Until October 2014, people found to have had consensual same-sex relations were sentenced to 14 years in prison. In 2014, the laws were made even more severe upping the punishment to a life prison sentence.
Modou told Gay Star News he was caught in bed with another boy when he was 15-years-old. The boy, out of fear for his own life, told his family Modou had attacked him.
Calling it “the biggest mistake” he ever made, Modou came out to his family thinking, “Maybe my family will accept me because I am their family. This is who I am.”
Instead, his family reported him to the local police in his western Gambia village.
Additionally, Modou says his father took him into a locked room and cut off his earlobe to ‘mark’ him as an abomination.
“It was the most painful thing in my life,” Modou told Gay Star News. “The worst thing is they didn’t take me to the hospital or give me medication. They just locked me inside a room as I tried to stop the bleeding.”
There is a history in The Gambia among certain ethnic groups of marking children, sometimes around the eyes or on the cheek, for the purpose of identification.

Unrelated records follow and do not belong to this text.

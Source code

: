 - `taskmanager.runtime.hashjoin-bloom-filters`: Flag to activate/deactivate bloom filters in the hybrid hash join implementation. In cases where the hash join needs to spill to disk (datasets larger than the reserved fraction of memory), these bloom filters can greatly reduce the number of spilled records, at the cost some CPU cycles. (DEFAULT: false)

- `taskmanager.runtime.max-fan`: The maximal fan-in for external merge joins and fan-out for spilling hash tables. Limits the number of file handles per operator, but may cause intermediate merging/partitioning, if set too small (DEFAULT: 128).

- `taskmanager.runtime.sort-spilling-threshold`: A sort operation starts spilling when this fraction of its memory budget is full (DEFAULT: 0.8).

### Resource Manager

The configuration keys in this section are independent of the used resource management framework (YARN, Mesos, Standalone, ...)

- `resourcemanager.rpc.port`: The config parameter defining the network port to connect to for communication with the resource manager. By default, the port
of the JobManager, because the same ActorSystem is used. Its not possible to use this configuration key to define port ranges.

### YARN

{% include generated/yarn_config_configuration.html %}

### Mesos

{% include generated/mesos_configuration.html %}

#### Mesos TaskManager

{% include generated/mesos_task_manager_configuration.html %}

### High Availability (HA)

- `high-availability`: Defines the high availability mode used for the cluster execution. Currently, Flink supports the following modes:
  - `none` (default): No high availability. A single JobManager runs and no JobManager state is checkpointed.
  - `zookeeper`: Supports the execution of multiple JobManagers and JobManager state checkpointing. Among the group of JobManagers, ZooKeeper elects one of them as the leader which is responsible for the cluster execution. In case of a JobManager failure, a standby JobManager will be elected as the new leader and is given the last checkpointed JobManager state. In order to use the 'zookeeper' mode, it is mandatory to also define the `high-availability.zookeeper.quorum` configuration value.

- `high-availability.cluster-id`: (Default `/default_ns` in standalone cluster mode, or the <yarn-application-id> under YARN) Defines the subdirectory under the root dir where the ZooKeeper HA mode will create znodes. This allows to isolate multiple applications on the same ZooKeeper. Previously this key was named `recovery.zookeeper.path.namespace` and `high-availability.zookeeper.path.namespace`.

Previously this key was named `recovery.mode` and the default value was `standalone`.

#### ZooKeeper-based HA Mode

However, slicing off an earlobe is a practice used only on pedophiles and LGBTQ people.
Once marked, Modou says he thought he would have to spend his life at home, as a recluse.
“Everyone could see it - I could be beaten to death and I would not be missed,” says the 19-year-old.
The teen fled three years ago to the southern part of The Netherlands where he has an uncle. But Modou says he hasn’t shared his sexuality with his uncle because he is Muslim and being gay is not accepted.
He’s currently receiving legal help in applying for asylum, but lives each day in fear that he will be deported to his native country.
“I just want to finish school and live a free life.”